- **Task prompt**: Give a verbatim quotation of every record.

- **Dataset records**:
..............................

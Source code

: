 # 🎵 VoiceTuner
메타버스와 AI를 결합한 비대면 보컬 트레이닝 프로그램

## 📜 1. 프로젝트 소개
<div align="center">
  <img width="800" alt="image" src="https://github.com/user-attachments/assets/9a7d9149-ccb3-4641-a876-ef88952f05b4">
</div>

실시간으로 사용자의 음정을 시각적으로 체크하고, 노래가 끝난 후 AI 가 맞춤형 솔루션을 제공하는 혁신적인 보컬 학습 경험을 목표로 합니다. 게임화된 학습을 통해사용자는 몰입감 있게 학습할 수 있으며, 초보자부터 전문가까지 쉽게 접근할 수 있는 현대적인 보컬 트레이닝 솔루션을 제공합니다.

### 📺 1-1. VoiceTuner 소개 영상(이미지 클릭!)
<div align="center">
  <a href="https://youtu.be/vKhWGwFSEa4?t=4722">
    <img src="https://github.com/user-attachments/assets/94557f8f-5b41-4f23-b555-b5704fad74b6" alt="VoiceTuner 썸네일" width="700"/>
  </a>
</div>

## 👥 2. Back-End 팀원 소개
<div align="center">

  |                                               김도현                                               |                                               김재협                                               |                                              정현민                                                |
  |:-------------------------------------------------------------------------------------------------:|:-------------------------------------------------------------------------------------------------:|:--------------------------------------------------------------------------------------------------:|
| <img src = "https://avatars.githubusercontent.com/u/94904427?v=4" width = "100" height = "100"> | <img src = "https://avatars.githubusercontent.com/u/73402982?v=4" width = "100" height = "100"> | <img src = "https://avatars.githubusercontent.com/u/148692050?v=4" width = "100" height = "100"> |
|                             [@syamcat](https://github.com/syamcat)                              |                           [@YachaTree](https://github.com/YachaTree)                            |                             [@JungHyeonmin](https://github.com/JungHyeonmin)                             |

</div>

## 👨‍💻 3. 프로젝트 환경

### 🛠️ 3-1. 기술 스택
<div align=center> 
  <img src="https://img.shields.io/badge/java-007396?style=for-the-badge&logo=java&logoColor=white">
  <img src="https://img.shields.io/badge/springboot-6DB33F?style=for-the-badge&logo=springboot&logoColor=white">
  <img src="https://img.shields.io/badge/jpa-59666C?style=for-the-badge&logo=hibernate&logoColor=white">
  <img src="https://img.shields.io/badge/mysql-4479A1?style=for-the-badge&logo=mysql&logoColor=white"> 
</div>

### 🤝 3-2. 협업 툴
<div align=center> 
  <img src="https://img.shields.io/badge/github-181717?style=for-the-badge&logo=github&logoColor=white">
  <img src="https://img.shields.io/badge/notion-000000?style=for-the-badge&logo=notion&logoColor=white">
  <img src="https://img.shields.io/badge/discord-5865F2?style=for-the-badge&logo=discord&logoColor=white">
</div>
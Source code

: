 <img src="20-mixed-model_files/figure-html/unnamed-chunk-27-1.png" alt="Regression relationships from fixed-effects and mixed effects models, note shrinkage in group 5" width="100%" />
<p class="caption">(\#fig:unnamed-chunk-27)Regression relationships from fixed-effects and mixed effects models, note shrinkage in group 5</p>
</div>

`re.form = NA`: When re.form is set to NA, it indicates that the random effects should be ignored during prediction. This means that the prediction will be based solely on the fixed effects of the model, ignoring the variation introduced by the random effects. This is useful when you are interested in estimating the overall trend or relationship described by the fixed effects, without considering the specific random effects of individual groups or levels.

..............................

- **Result for this task**:
Source code

: # 🎵 VoiceTuner
메타버스와 AI를 결합한 비대면 보컬 트레이닝 프로그램

## 📜 1. 프로젝트 소개
<div align="center">
  <img width="800" alt="image" src="https://github.com/user-attachments/assets/9a7d9149-ccb3-4641-a876-ef88952f05b4">
</div>

실시간으로 사용자의 음정을 시각적으로 체크하고, 노래가 끝난 후 AI 가 맞춤형 솔루션을 제공하는 혁신적인 보컬 학습 경험을 목표로 합니다. 게임화된 학습을 통해사용자는 몰입감 있게 학습할 수 있으며, 초보자부터 전문가까지 쉽게 접근할 수 있는 현대적인 보컬 트레이닝 솔루션을 제공합니다.

### 📺 1-1. VoiceTuner 소개 영상(이미지 클릭!)
<div align="center">
  <a href="https://youtu.be/vKhWGwFSEa4?t=4722">
    <img src="https://github.com/user-attachments/assets/94557f8f-5b41-4f23-b555-b5704fad74b6" alt="VoiceTuner 썸네일" width="700"/>
  </a>
</div>

## 👥 2. Back-End 팀원 소개
<div align="center">

  |                                               김도현                                               |                                               김재협                                               |                                              정현민                                                |
  |:-------------------------------------------------------------------------------------------------:|:-------------------------------------------------------------------------------------------------:|:--------------------------------------------------------------------------------------------------:|
| <img src = "https://avatars.githubusercontent.com/u/94904427?v=4" width = "100" height = "100"> | <img src = "https://avatars.githubusercontent.com/u/73402982?v=4" width = "100" height = "100"> | <img src = "https://avatars.githubusercontent.com/u/148692050?v=4" width = "100" height = "100"> |
|                             [@syamcat](https://github.com/syamcat)                              |                           [@YachaTree](https://github.com/YachaTree)                            |                             [@JungHyeonmin](https://github.com/JungHyeonmin)                             |

</div>

## 👨‍💻 3. 프로젝트 환경

### 🛠️ 3-1. 기술 스택
<div align=center> 
  <img src="https://img.shields.io/badge/java-007396?style=for-the-badge&logo=java&logoColor=white">
  <img src="https://img.shields.io/badge/springboot-6DB33F?style=for-the-badge&logo=springboot&logoColor=white">
  <img src="https://img.shields.io/badge/jpa-59666C?style=for-the-badge&logo=hibernate&logoColor=white">
  <img src="https://img.shields.io/badge/mysql-4479A1?style=for-the-badge&logo=mysql&logoColor=white"> 
</div>

### 🤝 3-2. 협업 툴
<div align=center> 
  <img src="https://img.shields.io/badge/github-181717?style=for-the-badge&logo=github&logoColor=white">
  <img src="https://img.shields.io/badge/notion-000000?style=for-the-badge&logo=notion&logoColor=white">
  <img src="https://img.shields.io/badge/discord-5865F2?style=for-the-badge&logo=discord&logoColor=white">
</div>
Source code

: <img src="20-mixed-model_files/figure-html/unnamed-chunk-27-1.png" alt="Regression relationships from fixed-effects and mixed effects models, note shrinkage in group 5" width="100%" />
<p class="caption">(\#fig:unnamed-chunk-27)Regression relationships from fixed-effects and mixed effects models, note shrinkage in group 5</p>
</div>

`re.form = NA`: When re.form is set to NA, it indicates that the random effects should be ignored during prediction. This means that the prediction will be based solely on the fixed effects of the model, ignoring the variation introduced by the random effects. This is useful when you are interested in estimating the overall trend or relationship described by the fixed effects, without considering the specific random effects of individual groups or levels.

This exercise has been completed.